**Work to complete:** Once you find the line with "<h4>Admin</h4>" in the entries below, return exactly every line from it through the line with "- Chức năng đổi màu nền".

────────────────────────────────────────

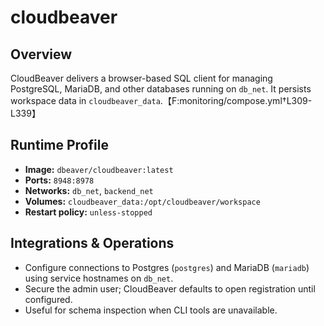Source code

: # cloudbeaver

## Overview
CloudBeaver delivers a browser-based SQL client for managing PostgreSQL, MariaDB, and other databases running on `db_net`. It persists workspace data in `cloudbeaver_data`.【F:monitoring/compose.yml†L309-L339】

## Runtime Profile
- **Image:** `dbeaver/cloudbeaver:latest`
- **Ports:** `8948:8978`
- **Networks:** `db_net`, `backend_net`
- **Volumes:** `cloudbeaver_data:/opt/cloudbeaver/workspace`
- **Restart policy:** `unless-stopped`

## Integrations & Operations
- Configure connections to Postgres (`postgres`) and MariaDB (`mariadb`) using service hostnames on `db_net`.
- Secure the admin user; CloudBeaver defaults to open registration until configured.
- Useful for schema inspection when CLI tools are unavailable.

────────────────────────────────────────

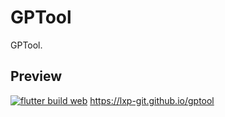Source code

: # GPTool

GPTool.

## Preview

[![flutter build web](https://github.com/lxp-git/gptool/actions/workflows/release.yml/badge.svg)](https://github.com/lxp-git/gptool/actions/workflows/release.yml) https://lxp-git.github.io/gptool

────────────────────────────────────────

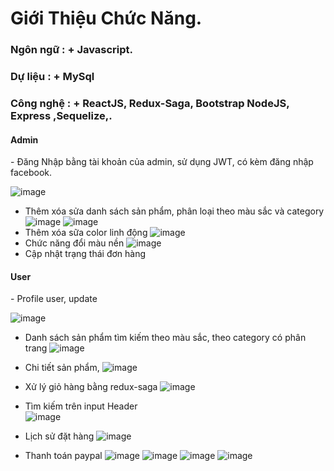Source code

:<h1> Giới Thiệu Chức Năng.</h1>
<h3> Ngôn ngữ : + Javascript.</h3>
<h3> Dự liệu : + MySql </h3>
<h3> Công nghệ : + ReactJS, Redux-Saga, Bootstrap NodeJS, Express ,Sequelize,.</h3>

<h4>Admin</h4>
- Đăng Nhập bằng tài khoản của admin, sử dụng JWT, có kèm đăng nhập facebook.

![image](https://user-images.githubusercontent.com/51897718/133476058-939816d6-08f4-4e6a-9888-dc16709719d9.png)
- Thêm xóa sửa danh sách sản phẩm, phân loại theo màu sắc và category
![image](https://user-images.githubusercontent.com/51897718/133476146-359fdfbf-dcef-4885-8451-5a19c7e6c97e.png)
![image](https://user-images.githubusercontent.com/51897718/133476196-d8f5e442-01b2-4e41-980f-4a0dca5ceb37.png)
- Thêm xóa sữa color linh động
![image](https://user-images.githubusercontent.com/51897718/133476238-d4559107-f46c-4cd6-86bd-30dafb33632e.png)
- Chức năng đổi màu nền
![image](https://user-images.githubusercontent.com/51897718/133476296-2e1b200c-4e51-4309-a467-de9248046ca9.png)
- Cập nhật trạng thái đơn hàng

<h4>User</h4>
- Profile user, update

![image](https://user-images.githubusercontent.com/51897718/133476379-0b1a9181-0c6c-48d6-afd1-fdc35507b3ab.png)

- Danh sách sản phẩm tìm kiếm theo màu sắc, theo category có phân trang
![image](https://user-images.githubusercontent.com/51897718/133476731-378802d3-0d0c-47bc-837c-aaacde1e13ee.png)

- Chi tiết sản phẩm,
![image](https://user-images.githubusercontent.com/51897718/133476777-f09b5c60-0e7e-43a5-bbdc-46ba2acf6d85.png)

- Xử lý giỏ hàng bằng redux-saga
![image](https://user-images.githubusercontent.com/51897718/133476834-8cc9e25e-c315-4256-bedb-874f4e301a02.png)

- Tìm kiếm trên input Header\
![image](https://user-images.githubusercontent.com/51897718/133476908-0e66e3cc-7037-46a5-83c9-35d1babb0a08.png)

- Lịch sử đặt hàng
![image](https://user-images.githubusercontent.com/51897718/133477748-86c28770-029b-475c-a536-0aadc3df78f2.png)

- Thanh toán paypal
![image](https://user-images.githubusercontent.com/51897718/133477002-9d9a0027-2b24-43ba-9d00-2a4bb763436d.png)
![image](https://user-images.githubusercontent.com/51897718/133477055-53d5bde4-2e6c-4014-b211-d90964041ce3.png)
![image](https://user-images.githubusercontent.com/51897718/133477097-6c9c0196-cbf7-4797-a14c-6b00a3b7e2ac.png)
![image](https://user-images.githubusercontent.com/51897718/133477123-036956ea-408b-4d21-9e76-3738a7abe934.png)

────────────────────────────────────────

**Your solution:**
<h4>Admin</h4>
- Đăng Nhập bằng tài khoản của admin, sử dụng JWT, có kèm đăng nhập facebook.

![image](https://user-images.githubusercontent.com/51897718/133476058-939816d6-08f4-4e6a-9888-dc16709719d9.png)
- Thêm xóa sửa danh sách sản phẩm, phân loại theo màu sắc và category
![image](https://user-images.githubusercontent.com/51897718/133476146-359fdfbf-dcef-4885-8451-5a19c7e6c97e.png)
![image](https://user-images.githubusercontent.com/51897718/133476196-d8f5e442-01b2-4e41-980f-4a0dca5ceb37.png)
- Thêm xóa sữa color linh động
![image](https://user-images.githubusercontent.com/51897718/133476238-d4559107-f46c-4cd6-86bd-30dafb33632e.png)
- Chức năng đổi màu nền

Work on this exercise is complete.